Не должно показаться странным, что XIV век, когда снова обильно и благодатно процвела святость на Руси и передала эстафету следующему, XV веку, стал и веком заметного усиления религиозного вольномыслия, выразившегося в еретических движениях и ересях. Разумеется, что чаще всего они представляли собой уклонение от христианства (не всегда, впрочем, осознанное), но не столько как попытка преодоления его и его критика, сколько как поиск «подлинного» христианства, христианства Христа и своих надежд и упований. Несомненно, что в этих движениях многое объясняется социальным протестом, но и кое–что существенное должно быть объяснено упущениями, а иногда и явной виной Церкви в лице многих ее пастырей. Исследования последних десятилетий о еретических движениях на Руси, имевших место и в XIV веке и позже, в основном касались аспекта социального протеста, «антифеодальной» направленности этих движений (ср. Казакова–Лурье 1955; Клибанов 1960; Снигирева 1982; ср. также Клибанов 1977 и др.); к сожалению, меньшее внимание было уделено собственно религиозной стороне этого явления, хотя автономия религиозных общин, связанная с таким явлением русской социальной и религиозной жизни, как «мироприход», по сути дела способствовавший инициативе в области «своей» трактовки вопросов веры, в существенной мере объясняет и уровень крестьянского самосознания на Севере России, и самое интенсивность религиозных исканий (ср.: Павлов–Сильвановский 1910 [Павлов–Сильвановский 1988]; Юшков 1913; Копанев 1980; Черепнин 1984, 293–294; Клибанов 1996, 15–20 и др.).

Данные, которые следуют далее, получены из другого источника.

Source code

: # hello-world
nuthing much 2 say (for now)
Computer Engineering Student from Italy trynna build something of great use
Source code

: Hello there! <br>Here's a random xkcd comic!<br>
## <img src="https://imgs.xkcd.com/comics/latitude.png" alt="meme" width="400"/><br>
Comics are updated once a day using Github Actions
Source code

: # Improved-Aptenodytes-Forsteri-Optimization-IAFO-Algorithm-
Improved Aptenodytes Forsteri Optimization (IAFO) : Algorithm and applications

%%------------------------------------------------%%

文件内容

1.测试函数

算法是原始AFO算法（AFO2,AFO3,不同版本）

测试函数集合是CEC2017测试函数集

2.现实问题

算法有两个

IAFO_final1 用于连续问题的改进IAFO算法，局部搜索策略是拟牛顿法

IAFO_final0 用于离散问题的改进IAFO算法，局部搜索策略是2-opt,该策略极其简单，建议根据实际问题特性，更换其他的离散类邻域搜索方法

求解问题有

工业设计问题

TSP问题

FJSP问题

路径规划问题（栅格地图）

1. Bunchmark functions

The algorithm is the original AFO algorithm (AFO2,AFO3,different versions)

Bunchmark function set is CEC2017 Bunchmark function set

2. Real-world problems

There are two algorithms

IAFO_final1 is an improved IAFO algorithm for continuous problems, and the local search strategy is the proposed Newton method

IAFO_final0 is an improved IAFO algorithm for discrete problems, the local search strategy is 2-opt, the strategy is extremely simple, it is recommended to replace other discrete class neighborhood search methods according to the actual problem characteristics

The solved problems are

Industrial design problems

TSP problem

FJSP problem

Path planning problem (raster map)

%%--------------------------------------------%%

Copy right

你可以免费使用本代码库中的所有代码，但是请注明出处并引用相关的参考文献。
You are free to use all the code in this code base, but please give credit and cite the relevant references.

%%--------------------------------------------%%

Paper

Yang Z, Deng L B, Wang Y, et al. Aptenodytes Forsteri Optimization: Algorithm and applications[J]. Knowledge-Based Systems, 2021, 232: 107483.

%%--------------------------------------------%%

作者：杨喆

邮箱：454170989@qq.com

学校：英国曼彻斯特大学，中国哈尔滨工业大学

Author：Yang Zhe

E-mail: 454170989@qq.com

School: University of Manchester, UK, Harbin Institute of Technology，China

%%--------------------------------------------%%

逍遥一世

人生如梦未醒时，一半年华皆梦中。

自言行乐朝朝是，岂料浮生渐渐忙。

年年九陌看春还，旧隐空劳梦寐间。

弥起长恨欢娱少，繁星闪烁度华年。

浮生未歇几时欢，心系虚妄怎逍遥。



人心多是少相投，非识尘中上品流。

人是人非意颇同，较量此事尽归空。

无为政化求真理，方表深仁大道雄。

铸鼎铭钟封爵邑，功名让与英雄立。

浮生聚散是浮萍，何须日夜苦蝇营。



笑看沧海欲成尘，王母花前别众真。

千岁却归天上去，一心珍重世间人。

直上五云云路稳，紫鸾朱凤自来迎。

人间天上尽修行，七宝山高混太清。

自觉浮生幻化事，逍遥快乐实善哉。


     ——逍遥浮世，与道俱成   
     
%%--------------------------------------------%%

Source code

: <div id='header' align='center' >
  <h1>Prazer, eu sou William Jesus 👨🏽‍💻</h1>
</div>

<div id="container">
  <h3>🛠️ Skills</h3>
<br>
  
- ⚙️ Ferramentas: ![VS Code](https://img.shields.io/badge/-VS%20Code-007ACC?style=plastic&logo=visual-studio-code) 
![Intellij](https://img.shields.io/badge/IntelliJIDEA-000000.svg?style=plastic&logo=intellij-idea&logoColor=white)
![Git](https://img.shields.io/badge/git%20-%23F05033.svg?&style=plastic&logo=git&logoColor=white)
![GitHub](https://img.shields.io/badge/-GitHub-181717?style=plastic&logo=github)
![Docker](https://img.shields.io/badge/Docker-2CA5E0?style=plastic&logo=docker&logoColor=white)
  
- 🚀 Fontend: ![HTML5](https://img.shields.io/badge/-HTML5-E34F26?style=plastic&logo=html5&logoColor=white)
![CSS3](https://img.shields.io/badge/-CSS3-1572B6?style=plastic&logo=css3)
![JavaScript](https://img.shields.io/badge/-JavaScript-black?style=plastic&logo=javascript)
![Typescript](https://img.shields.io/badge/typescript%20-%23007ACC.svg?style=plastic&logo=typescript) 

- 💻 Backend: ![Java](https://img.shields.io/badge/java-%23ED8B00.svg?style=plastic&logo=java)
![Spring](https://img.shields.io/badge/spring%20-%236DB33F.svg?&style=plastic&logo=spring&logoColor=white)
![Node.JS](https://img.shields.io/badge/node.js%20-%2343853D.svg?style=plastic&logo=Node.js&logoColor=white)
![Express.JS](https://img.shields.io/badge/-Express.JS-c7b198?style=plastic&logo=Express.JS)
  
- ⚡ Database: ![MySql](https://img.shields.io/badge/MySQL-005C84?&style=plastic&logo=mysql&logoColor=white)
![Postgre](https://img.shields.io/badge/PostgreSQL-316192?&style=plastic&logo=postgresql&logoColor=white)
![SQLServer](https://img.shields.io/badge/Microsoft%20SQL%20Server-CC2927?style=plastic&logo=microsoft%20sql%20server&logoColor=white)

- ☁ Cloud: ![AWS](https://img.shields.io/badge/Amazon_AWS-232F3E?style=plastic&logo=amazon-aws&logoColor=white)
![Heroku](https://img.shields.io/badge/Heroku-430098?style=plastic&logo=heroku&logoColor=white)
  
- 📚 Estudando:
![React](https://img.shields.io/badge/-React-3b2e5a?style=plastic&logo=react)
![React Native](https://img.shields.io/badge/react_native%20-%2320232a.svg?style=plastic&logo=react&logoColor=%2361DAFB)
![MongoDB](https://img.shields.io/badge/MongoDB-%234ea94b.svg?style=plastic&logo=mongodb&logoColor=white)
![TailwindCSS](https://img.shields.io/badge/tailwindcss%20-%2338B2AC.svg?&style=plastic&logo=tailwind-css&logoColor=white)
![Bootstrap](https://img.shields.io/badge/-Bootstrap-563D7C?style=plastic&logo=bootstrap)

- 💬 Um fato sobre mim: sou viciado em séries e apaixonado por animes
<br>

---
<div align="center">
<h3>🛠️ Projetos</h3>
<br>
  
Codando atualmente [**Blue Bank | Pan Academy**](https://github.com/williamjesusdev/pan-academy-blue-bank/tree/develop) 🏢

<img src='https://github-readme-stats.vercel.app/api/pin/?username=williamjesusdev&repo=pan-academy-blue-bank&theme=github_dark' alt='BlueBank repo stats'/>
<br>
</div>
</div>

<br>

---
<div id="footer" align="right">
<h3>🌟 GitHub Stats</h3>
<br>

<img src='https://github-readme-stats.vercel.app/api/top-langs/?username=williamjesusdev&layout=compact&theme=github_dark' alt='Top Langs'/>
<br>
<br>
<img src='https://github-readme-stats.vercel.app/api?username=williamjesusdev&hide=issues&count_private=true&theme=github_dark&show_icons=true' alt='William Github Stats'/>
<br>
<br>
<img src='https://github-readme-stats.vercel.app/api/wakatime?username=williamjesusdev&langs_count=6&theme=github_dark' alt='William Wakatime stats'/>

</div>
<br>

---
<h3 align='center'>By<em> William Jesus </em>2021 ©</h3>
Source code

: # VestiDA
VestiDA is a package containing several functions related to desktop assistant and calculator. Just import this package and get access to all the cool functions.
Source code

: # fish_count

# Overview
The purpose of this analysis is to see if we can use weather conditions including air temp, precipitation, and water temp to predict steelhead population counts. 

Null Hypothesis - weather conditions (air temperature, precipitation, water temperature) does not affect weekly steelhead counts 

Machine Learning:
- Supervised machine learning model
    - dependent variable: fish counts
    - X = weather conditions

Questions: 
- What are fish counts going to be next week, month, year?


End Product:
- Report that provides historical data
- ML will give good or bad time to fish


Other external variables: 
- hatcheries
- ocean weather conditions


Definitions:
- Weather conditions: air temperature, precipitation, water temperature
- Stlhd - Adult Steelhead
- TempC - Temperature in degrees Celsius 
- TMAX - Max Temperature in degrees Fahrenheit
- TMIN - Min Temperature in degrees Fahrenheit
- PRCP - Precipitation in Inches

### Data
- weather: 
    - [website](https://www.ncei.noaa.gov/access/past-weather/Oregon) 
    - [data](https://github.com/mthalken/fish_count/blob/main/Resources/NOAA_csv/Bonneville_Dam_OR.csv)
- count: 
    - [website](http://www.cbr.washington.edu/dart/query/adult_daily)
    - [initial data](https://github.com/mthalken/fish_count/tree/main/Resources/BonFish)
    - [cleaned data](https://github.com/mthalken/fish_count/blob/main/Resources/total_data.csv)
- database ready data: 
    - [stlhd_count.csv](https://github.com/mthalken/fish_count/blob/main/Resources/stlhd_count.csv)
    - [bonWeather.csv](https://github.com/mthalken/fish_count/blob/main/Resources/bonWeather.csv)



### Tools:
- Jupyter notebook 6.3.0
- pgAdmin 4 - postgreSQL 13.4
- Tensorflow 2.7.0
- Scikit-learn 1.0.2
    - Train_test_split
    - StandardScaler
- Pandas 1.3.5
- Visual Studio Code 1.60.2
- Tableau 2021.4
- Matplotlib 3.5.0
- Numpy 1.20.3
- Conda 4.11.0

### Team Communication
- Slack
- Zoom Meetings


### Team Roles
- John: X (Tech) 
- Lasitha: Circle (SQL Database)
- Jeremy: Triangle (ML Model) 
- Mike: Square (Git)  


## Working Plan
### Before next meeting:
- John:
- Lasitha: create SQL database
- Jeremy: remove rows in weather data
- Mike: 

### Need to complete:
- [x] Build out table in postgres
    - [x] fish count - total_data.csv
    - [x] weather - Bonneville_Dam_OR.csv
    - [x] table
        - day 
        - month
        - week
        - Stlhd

Одним словом, религиозная жизнь на Руси в XIV веке становилась всё более христианской, насыщенной, плотной, интенсивной. Наряду (а также и параллельно) с внешним благочестием формировался и более глубокий слой, в котором акцент на «внутреннем», духовном предполагал и возникновение и актуализацию «личностного» начала, осознание (или подступы к нему) того, что существует то равенство всех людей в Боге, при котором в каждом человеке высоких христианских достоинств может действовать Святой Дух. Осознание своей открытости Ему, своих потенций на пути к Богу как раз и отмечало важнейший рубеж в истории христианства на Руси и ставило вопрос о практических путях к воплощению этих возможностей в своей собственной жизни, о новой личной ответственности за это воплощение [408].
Этот общий контекст духовности на Руси XIV века позволяет снова вернуться к теме молчания Сергия и, с одной стороны, подчеркнуть суть и смысл этого вида подвижничества, т. е. уяснить более узкий, но и более напряженный и глубокий контекст рассматриваемого явления, а с другой стороны, напротив, определить еще более широкий, можно сказать, самый широкий контекст из тех, что соприсутствовали «общему» контексту русской духовности XIV века, который был известен на Руси и, конечно, самому Сергию и мог оказывать известное влияние (по крайней мере, теоретически) на сергиев выбор.
Как и апофаза, молчание — путь к Богу, в непосредственную близь Его, путь духовного восхождения (άνήβασις), при котором последовательно снимается всё случайное, субъективное, психологическое, космологическое в его соприкосновении с Божественной икономией. Это очищение — опустошение (κένоσις, ср. кенотический тип святости на Руси) образа Божьего от всего лишнего, вторичного, отвлекающего от подлинной встречи с Богом, есть одновременно и очищение самого себя на избранном пути к Богу. При нестрогом подходе молчание помещается в том же пространстве, что и άπόφασις, но последний все–таки некое положение, хотя и отрицательное, и к тому же оно не изолировано от языковой формы выражения. В этом отношении молчание более сильное средство, чем апофатическое определение Бога: оно–то как раз и не определяет Бога, но делает возможным то духовное возрастание, которое ведет к молитвенному углублению, к Богу [409].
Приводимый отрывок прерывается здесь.